Has anybody heard of them?


----------



## Grumpy (Oct 29, 2008)

First post to ask about a product? Spammy senses are tingling.

Seem like a gimick, knock off of tigerpaws.


----------



## Jagger21 (Sep 3, 2014)

Tiger paws? Cougar paws. But have you tried them yet?


----------



## Grumpy (Oct 29, 2008)

I saw them, I laughed at them, and I went on to more pressing matters.


----------



## Jagger21 (Sep 3, 2014)

And what was so funny about them? The way they look? They are easy to put on and take off. Plus, they are not uncomfortable for the first year you have them.


----------



## dDubya (Dec 21, 2012)

The first year? They say on the package not to wear them daily for more than about five months. 

I had a pair, they worked great. Unfortunately I wore the pad too low and messed up the shoe side of the velcro. Bye bye $110, I could have used your more wisely.


----------



## Jagger21 (Sep 3, 2014)

$110??? Where did you buy them from? Because we have never sold them for that amount. Did you not get any replaceable pads with your shoes?


----------



## dDubya (Dec 21, 2012)

I'm sorry, I was referring to cougar paws. What do you mean "we"

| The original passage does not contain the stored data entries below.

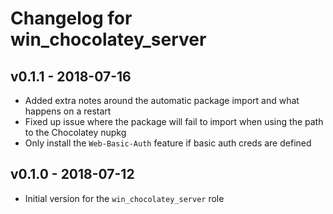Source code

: # Changelog for win_chocolatey_server

## v0.1.1 - 2018-07-16

* Added extra notes around the automatic package import and what happens on a restart
* Fixed up issue where the package will fail to import when using the path to the Chocolatey nupkg
* Only install the `Web-Basic-Auth` feature if basic auth creds are defined

## v0.1.0 - 2018-07-12

* Initial version for the `win_chocolatey_server` role

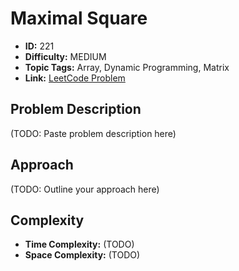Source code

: # Maximal Square

- **ID:** 221
- **Difficulty:** MEDIUM
- **Topic Tags:** Array, Dynamic Programming, Matrix
- **Link:** [LeetCode Problem](https://leetcode.com/problems/maximal-square/description/)

## Problem Description

(TODO: Paste problem description here)

## Approach

(TODO: Outline your approach here)

## Complexity

- **Time Complexity:** (TODO)
- **Space Complexity:** (TODO)

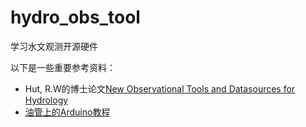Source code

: # hydro_obs_tool

学习水文观测开源硬件

以下是一些重要参考资料：

- Hut, R.W的博士论文[New Observational Tools and Datasources for Hydrology](https://repository.tudelft.nl/islandora/object/uuid:48d09fb4-4aba-4161-852d-adf0be352227?collection=research)
- [油管上的Arduino教程](https://www.youtube.com/watch?v=zJ-LqeX_fLU&t=2859s)
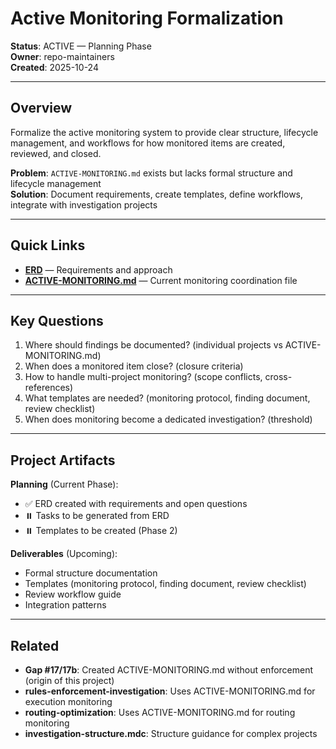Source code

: # Active Monitoring Formalization

**Status**: ACTIVE — Planning Phase  
**Owner**: repo-maintainers  
**Created**: 2025-10-24

---

## Overview

Formalize the active monitoring system to provide clear structure, lifecycle management, and workflows for how monitored items are created, reviewed, and closed.

**Problem**: `ACTIVE-MONITORING.md` exists but lacks formal structure and lifecycle management  
**Solution**: Document requirements, create templates, define workflows, integrate with investigation projects

---

## Quick Links

- **[ERD](erd.md)** — Requirements and approach
- **[ACTIVE-MONITORING.md](../ACTIVE-MONITORING.md)** — Current monitoring coordination file

---

## Key Questions

1. Where should findings be documented? (individual projects vs ACTIVE-MONITORING.md)
2. When does a monitored item close? (closure criteria)
3. How to handle multi-project monitoring? (scope conflicts, cross-references)
4. What templates are needed? (monitoring protocol, finding document, review checklist)
5. When does monitoring become a dedicated investigation? (threshold)

---

## Project Artifacts

**Planning** (Current Phase):

- ✅ ERD created with requirements and open questions
- ⏸️ Tasks to be generated from ERD
- ⏸️ Templates to be created (Phase 2)

**Deliverables** (Upcoming):

- Formal structure documentation
- Templates (monitoring protocol, finding document, review checklist)
- Review workflow guide
- Integration patterns

---

## Related

- **Gap #17/17b**: Created ACTIVE-MONITORING.md without enforcement (origin of this project)
- **rules-enforcement-investigation**: Uses ACTIVE-MONITORING.md for execution monitoring
- **routing-optimization**: Uses ACTIVE-MONITORING.md for routing monitoring
- **investigation-structure.mdc**: Structure guidance for complex projects
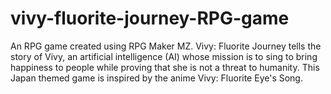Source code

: # vivy-fluorite-journey-RPG-game
An RPG game created using RPG Maker MZ. Vivy: Fluorite Journey tells the story of Vivy, an artificial intelligence (AI) whose mission is to sing to bring happiness to people while proving that she is not a threat to humanity. This Japan themed game is inspired by the anime Vivy: Fluorite Eye's Song.
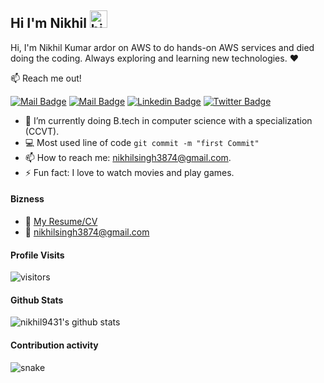 ## Hi I'm Nikhil  <img src="https://user-images.githubusercontent.com/1303154/88677602-1635ba80-d120-11ea-84d8-d263ba5fc3c0.gif" width="28px" alt="hi">

Hi, I'm Nikhil Kumar ardor on AWS to do hands-on AWS services and died doing the coding. Always exploring and learning new technologies. :heart:

:mailbox: Reach me out!

[![Mail Badge](https://img.shields.io/badge/-nikhil9431-c0392b?style=flat&labelColor=c0392b&logo=gmail&logoColor=white)](mailto:nikhilsingh3874@gmail.com)  [![Mail Badge](https://img.shields.io/badge/-@nikhil9431-e84393?style=flat&labelColor=e84393&logo=instagram&logoColor=white)](https://www.instagram.com/nikhil_1975_/)  [![Linkedin Badge](https://img.shields.io/badge/-nikhil9431-0e76a8?style=flat&labelColor=0e76a8&logo=linkedin&logoColor=white)](https://www.linkedin.com/in/nikhil-kumar-965b341a7/)  [![Twitter Badge](https://img.shields.io/badge/-@nikhil9431-1ca0f1?style=flat&labelColor=1ca0f1&logo=twitter&logoColor=white&link=https://twitter.com/Nikhilk78063040)](https://twitter.com/Nikhilk78063040)

<!-- TODO: Add last video link -->

- 🔭 I’m currently doing B.tech in computer science with a specialization (CCVT).
- :computer: Most used line of code `git commit -m "first Commit"`
- 📫 How to reach me: nikhilsingh3874@gmail.com.
- ⚡ Fun fact: I love to watch movies and play games.

#### Bizness
- :paperclip: [My Resume/CV](https://...)
- :email: nikhilsingh3874@gmail.com


#### Profile Visits 

![visitors](https://visitor-badge.glitch.me/badge?page_id=nikhil9431.nikhil9431)


#### Github Stats

![nikhil9431's github stats](https://github-readme-stats.vercel.app/api?username=nikhil9431&count_private=true&theme=tokyonight&hide=contribs,prs)


#### Contribution activity
  <img src="https://github.com/nikhil9431/nikhil9431/raw/output/github-contribution-grid-snake.svg"
alt="snake">


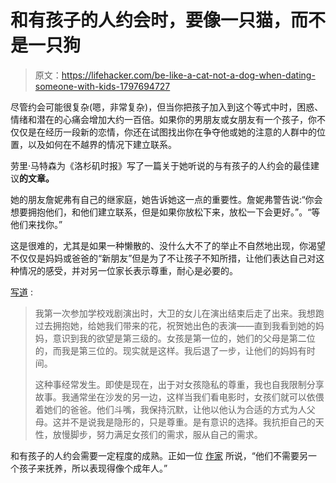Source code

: # 和有孩子的人约会时，要像一只猫，而不是一只狗

> 原文：<https://lifehacker.com/be-like-a-cat-not-a-dog-when-dating-someone-with-kids-1797694727>

尽管约会可能很复杂(嗯，非常复杂)，但当你把孩子加入到这个等式中时，困惑、情绪和潜在的心痛会增加大约一百倍。如果你的男朋友或女朋友有一个孩子，你不仅仅是在经历一段新的恋情，你还在试图找出你在争夺他或她的注意的人群中的位置，以及如何在不越界的情况下建立联系。



劳里·马特森为《洛杉矶时报》写了一篇关于她听说的与有孩子的人约会的最佳建议**的文章。**

她的朋友詹妮弗有自己的继家庭，她告诉她这一点的重要性。詹妮弗警告说:“你会想要拥抱他们，和他们建立联系，但是如果你放松下来，放松一下会更好。”。“等他们来找你。”

这是很难的，尤其是如果一种懒散的、没什么大不了的举止不自然地出现，你渴望不仅仅是妈妈或爸爸的“新朋友”但是为了不让孩子不知所措，让他们表达自己对这种情况的感受，并对另一位家长表示尊重，耐心是必要的。

[写道](http://www.latimes.com/style/laaffairs/la-hm-la-affairs-lauri-mattenson-20170513-story.html) :

> 我第一次参加学校戏剧演出时，大卫的女儿在演出结束后走了出来。我想跑过去拥抱她，给她我们带来的花，祝贺她出色的表演——直到我看到她的妈妈，意识到我的欲望是第三级的。女孩是第一位的，她们的父母是第二位的，而我是第三位的。现实就是这样。我后退了一步，让他们的妈妈有时间。
> 
> 这种事经常发生。即使是现在，出于对女孩隐私的尊重，我也自我限制分享故事。我通常坐在沙发的另一边，这样当我们看电影时，女孩们就可以依偎着她们的爸爸。他们斗嘴，我保持沉默，让他以他认为合适的方式为人父母。这并不是说我是隐形的，只是尊重。是有意识的选择。我抗拒自己的天性，放慢脚步，努力满足女孩们的需求，服从自己的需求。

和有孩子的人约会需要一定程度的成熟。正如一位 [作家](http://www.huffingtonpost.com/entry/14-things-you-need-to-know-about-dating-someone-with-kids_us_55b023cbe4b0a9b94853aaae) 所说，“他们不需要另一个孩子来抚养，所以表现得像个成年人。”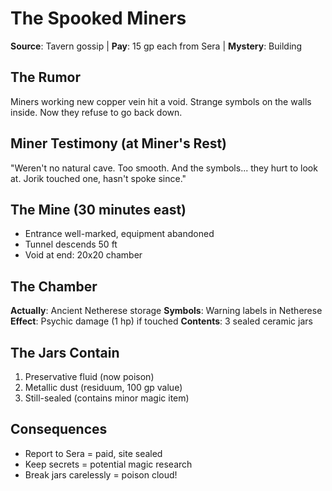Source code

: # The Spooked Miners
**Source**: Tavern gossip | **Pay**: 15 gp each from Sera | **Mystery**: Building

## The Rumor
Miners working new copper vein hit a void.
Strange symbols on the walls inside.
Now they refuse to go back down.

## Miner Testimony (at Miner's Rest)
"Weren't no natural cave. Too smooth.
And the symbols... they hurt to look at.
Jorik touched one, hasn't spoke since."

## The Mine (30 minutes east)
- Entrance well-marked, equipment abandoned
- Tunnel descends 50 ft
- Void at end: 20x20 chamber

## The Chamber
**Actually**: Ancient Netherese storage
**Symbols**: Warning labels in Netherese
**Effect**: Psychic damage (1 hp) if touched
**Contents**: 3 sealed ceramic jars

## The Jars Contain
1. Preservative fluid (now poison)
2. Metallic dust (residuum, 100 gp value)
3. Still-sealed (contains minor magic item)

## Consequences
- Report to Sera = paid, site sealed
- Keep secrets = potential magic research
- Break jars carelessly = poison cloud!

I did replace the pad once, but then wore the next one a little too long. They might have been $125.


----------



## Grumpy (Oct 29, 2008)

Jagger21 said:


> And what was so funny about them? The way they look? They are easy to put on and take off. Plus, they are not uncomfortable for the first year you have them.


There is this thing called a gimick, yeah you know, where something looks like it's a benefit but really offers no benefit at all. Well I am not saying these soft bottom boots offer No benefit, but they are laughable to think the roof will be easier to walk with them on, or that the job site will some how be safer with them on.


----------



## amproof (Nov 28, 2014)

Cougar Paws replacement pads are less than $20 If you don't check on them often, you will ruin the underside of the shoe. I go through pads about every 2 months because of the way I walk on the roof.


----------